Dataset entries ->
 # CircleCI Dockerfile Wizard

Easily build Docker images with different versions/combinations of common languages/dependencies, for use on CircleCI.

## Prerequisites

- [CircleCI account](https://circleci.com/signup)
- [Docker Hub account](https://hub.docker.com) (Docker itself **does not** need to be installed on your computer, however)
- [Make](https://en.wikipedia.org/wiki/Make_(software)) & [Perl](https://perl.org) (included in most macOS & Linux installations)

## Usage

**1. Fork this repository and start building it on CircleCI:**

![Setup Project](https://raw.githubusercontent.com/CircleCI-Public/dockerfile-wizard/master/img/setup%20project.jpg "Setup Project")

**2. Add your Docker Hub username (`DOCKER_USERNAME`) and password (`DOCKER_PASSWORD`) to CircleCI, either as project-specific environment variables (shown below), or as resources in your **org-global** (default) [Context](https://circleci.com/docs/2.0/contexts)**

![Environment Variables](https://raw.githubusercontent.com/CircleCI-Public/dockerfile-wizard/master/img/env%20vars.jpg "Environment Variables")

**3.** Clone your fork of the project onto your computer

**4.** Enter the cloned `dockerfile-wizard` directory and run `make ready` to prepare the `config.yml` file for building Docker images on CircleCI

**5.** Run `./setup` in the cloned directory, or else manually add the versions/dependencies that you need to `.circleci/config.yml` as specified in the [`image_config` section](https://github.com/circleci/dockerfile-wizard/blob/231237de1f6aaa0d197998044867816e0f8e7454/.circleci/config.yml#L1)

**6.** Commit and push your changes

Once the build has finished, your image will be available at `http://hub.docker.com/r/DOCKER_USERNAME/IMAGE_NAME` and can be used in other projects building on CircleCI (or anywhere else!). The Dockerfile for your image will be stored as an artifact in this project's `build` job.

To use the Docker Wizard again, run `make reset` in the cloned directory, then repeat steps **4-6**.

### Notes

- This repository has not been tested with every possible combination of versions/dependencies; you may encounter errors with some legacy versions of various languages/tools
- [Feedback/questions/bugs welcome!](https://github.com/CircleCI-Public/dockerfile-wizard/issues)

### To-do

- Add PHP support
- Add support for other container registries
--
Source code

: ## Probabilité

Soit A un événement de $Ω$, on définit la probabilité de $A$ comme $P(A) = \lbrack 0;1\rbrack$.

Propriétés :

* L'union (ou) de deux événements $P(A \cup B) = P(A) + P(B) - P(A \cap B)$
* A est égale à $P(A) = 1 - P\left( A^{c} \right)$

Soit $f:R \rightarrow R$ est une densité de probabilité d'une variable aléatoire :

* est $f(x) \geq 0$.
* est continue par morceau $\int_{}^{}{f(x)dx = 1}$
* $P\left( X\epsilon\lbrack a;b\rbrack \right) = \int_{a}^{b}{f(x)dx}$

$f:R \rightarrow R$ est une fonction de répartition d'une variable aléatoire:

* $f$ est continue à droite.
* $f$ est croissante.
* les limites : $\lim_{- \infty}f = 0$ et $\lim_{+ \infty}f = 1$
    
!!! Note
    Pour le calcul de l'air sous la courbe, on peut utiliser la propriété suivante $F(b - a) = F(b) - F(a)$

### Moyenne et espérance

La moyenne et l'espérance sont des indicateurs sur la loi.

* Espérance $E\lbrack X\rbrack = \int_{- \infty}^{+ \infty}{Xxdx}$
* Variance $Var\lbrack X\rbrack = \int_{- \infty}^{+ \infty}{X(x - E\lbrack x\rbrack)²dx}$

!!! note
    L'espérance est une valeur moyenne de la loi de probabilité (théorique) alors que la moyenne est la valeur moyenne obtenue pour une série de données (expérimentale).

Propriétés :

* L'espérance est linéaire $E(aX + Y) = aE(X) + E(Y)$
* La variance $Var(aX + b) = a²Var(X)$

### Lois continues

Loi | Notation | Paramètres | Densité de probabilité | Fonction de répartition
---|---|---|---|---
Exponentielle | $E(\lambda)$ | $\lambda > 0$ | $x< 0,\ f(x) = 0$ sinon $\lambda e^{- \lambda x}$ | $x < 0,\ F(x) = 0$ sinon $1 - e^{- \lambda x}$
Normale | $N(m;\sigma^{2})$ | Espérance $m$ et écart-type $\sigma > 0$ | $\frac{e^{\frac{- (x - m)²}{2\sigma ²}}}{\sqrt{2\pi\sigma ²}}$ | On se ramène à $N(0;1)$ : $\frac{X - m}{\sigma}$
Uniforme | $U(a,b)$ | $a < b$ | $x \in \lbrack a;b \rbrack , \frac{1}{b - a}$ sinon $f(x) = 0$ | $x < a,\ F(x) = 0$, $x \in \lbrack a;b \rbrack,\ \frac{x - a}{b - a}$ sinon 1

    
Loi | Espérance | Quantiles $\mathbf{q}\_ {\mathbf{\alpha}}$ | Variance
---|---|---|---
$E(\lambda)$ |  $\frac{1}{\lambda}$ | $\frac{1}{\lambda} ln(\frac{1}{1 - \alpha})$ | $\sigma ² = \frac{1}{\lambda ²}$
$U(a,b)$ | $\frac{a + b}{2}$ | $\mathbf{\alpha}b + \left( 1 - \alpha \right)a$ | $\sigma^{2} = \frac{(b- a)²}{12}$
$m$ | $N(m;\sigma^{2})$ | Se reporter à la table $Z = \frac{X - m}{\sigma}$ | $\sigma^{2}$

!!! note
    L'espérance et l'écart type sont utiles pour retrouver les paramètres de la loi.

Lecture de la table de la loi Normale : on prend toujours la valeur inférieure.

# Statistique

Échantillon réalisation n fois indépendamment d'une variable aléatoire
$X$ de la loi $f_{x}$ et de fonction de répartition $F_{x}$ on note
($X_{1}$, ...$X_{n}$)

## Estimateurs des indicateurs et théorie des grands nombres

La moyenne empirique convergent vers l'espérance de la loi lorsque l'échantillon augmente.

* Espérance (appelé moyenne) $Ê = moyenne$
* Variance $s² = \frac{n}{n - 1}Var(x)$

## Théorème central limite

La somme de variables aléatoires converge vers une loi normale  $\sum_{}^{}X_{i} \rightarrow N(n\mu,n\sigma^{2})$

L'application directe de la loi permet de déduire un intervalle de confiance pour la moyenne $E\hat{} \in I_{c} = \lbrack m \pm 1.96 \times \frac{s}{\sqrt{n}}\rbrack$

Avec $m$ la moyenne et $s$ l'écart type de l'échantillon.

Task requirements ->
Across the records, count the lines that contain the word "building" and give that figure alone.

Solved exercise ->
3